Reputation: 90
I want to add a column to generate the unique number for the values in a column, but that randomly generated value should be fixed for every run.
For Ex: I have a df as
so every run the value of Harry should be xxyyzz and Misha should be gfddhh. it should not produce any random number every time.
I used below code, but it's not working:
df = df.withColumn(""Unique_Name",uuid.uuid5(uuid.NAMESPACE_DNS,'Name'))
it is giving error, I tried by converting it as str as well but still the error is same.
Any help would be much appreciated.
Upvotes: 1
Views: 1105
Reputation: 14845
You can use an udf:
from pyspark.sql import functions as F
import uuid
@F.udf
def create_uuid(name):
return str(uuid.uuid5(uuid.NAMESPACE_DNS,name))

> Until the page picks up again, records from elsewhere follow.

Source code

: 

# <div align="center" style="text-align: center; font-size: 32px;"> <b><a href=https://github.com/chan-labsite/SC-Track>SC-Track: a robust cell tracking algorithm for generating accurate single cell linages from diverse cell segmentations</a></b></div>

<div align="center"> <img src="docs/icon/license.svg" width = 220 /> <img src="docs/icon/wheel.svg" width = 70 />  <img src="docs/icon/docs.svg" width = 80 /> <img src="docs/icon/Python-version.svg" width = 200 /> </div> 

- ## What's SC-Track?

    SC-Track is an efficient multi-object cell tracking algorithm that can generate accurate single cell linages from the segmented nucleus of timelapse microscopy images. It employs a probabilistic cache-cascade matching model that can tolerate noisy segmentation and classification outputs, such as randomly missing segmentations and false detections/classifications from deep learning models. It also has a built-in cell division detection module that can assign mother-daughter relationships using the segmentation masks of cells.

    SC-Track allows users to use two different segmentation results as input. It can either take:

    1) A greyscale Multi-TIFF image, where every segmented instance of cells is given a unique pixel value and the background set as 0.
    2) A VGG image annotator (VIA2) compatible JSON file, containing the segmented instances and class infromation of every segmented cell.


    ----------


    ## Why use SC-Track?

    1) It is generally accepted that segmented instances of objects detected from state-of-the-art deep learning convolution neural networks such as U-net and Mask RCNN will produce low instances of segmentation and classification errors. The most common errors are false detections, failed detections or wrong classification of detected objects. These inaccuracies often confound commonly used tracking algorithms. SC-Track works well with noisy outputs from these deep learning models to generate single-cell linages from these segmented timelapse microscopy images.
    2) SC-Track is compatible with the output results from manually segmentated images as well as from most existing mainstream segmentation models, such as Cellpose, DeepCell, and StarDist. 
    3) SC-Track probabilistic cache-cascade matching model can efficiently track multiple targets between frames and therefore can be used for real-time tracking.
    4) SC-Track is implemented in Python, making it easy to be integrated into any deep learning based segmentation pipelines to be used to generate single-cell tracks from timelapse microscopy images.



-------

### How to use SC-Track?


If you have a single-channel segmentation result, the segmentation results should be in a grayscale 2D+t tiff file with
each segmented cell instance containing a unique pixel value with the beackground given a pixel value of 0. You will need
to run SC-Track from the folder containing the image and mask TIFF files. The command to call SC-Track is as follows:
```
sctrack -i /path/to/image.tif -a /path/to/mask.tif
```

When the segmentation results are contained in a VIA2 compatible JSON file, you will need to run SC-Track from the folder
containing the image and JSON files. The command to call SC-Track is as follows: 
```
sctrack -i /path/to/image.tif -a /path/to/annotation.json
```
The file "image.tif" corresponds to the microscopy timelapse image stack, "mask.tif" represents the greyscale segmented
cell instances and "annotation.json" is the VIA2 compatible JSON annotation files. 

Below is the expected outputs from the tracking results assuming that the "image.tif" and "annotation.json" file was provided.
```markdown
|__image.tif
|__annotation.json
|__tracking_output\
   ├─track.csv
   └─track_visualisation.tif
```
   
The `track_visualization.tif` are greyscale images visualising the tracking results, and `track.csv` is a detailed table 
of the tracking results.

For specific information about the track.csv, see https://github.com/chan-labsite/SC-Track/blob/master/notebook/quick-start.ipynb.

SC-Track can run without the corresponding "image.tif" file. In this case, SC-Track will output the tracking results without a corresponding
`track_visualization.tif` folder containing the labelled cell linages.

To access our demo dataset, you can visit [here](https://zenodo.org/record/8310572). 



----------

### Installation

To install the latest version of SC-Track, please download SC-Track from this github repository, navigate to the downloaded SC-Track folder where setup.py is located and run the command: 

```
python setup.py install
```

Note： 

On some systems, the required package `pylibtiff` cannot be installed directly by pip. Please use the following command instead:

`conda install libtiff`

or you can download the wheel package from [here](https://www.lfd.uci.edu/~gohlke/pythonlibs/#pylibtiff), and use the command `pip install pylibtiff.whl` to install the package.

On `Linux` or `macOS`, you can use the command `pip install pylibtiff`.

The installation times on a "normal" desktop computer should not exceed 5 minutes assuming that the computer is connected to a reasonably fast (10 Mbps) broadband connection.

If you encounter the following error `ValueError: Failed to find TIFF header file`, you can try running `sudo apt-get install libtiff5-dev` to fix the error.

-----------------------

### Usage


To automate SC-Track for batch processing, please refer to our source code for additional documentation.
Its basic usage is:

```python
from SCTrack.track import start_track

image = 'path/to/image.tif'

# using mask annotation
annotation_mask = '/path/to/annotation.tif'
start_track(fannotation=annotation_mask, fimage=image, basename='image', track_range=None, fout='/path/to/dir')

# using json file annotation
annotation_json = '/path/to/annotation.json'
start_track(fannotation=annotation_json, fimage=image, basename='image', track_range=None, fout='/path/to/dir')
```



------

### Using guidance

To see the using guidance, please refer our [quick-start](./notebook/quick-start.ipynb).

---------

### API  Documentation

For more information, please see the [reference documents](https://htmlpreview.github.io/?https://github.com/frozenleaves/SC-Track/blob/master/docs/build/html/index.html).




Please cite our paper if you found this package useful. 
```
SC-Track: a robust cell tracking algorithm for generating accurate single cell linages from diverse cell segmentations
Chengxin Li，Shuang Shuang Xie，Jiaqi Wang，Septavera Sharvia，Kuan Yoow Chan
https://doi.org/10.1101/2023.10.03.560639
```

df.withColumn("Unique_Name",create_uuid('Name')).show(truncate=False)
Output:
+-----+------------------------------------+
|name |Unique_Name |
+-----+------------------------------------+
|Harry|195d4fd9-f3e0-50fb-8e70-fa31078bdbf9|
|Misha|1f473375-c514-5495-8ef3-a079548ffcfd|
+-----+------------------------------------+
Upvotes: 1